## Dataset extract
┄┄┄┄┄┄
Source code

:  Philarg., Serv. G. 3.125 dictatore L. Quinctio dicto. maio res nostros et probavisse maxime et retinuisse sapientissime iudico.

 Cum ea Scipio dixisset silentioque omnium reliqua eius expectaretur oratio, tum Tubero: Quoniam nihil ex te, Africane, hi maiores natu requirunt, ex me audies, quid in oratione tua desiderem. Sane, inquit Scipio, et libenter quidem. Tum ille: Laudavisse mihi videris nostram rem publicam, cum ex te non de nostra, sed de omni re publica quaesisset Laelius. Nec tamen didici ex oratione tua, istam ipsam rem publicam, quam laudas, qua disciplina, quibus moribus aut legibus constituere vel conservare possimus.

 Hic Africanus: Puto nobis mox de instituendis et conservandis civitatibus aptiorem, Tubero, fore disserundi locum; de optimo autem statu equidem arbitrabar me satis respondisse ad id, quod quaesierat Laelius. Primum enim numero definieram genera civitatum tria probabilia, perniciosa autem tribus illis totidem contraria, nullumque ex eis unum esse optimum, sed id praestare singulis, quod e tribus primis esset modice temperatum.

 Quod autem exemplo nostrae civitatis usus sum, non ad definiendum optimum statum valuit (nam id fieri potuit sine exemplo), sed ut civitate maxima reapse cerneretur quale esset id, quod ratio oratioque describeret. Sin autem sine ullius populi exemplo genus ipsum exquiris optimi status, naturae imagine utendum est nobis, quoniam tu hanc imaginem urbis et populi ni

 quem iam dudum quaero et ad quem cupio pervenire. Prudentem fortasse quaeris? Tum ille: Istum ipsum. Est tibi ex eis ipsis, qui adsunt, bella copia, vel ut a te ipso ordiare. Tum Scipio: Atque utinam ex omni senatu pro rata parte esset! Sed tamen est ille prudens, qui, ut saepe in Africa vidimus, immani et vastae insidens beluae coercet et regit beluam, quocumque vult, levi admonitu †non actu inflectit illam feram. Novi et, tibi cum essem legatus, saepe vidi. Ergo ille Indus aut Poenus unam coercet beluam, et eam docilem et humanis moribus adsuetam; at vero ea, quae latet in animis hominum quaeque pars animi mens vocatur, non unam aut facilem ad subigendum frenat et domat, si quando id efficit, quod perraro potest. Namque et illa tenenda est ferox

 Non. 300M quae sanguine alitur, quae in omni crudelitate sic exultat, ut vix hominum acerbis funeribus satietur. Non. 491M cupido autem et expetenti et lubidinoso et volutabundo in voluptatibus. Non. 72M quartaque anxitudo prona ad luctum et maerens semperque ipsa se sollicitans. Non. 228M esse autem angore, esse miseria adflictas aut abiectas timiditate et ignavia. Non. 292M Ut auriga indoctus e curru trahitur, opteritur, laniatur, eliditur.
┄┄┄┄┄┄
## Activity
Beginning with the first line of the listing above, print each line exactly until you have printed the line that contains "Hic Africanus: Puto".

## Response to this exercise
Source code

:  Philarg., Serv. G. 3.125 dictatore L. Quinctio dicto. maio res nostros et probavisse maxime et retinuisse sapientissime iudico.

 Cum ea Scipio dixisset silentioque omnium reliqua eius expectaretur oratio, tum Tubero: Quoniam nihil ex te, Africane, hi maiores natu requirunt, ex me audies, quid in oratione tua desiderem. Sane, inquit Scipio, et libenter quidem. Tum ille: Laudavisse mihi videris nostram rem publicam, cum ex te non de nostra, sed de omni re publica quaesisset Laelius. Nec tamen didici ex oratione tua, istam ipsam rem publicam, quam laudas, qua disciplina, quibus moribus aut legibus constituere vel conservare possimus.

 Hic Africanus: Puto nobis mox de instituendis et conservandis civitatibus aptiorem, Tubero, fore disserundi locum; de optimo autem statu equidem arbitrabar me satis respondisse ad id, quod quaesierat Laelius. Primum enim numero definieram genera civitatum tria probabilia, perniciosa autem tribus illis totidem contraria, nullumque ex eis unum esse optimum, sed id praestare singulis, quod e tribus primis esset modice temperatum.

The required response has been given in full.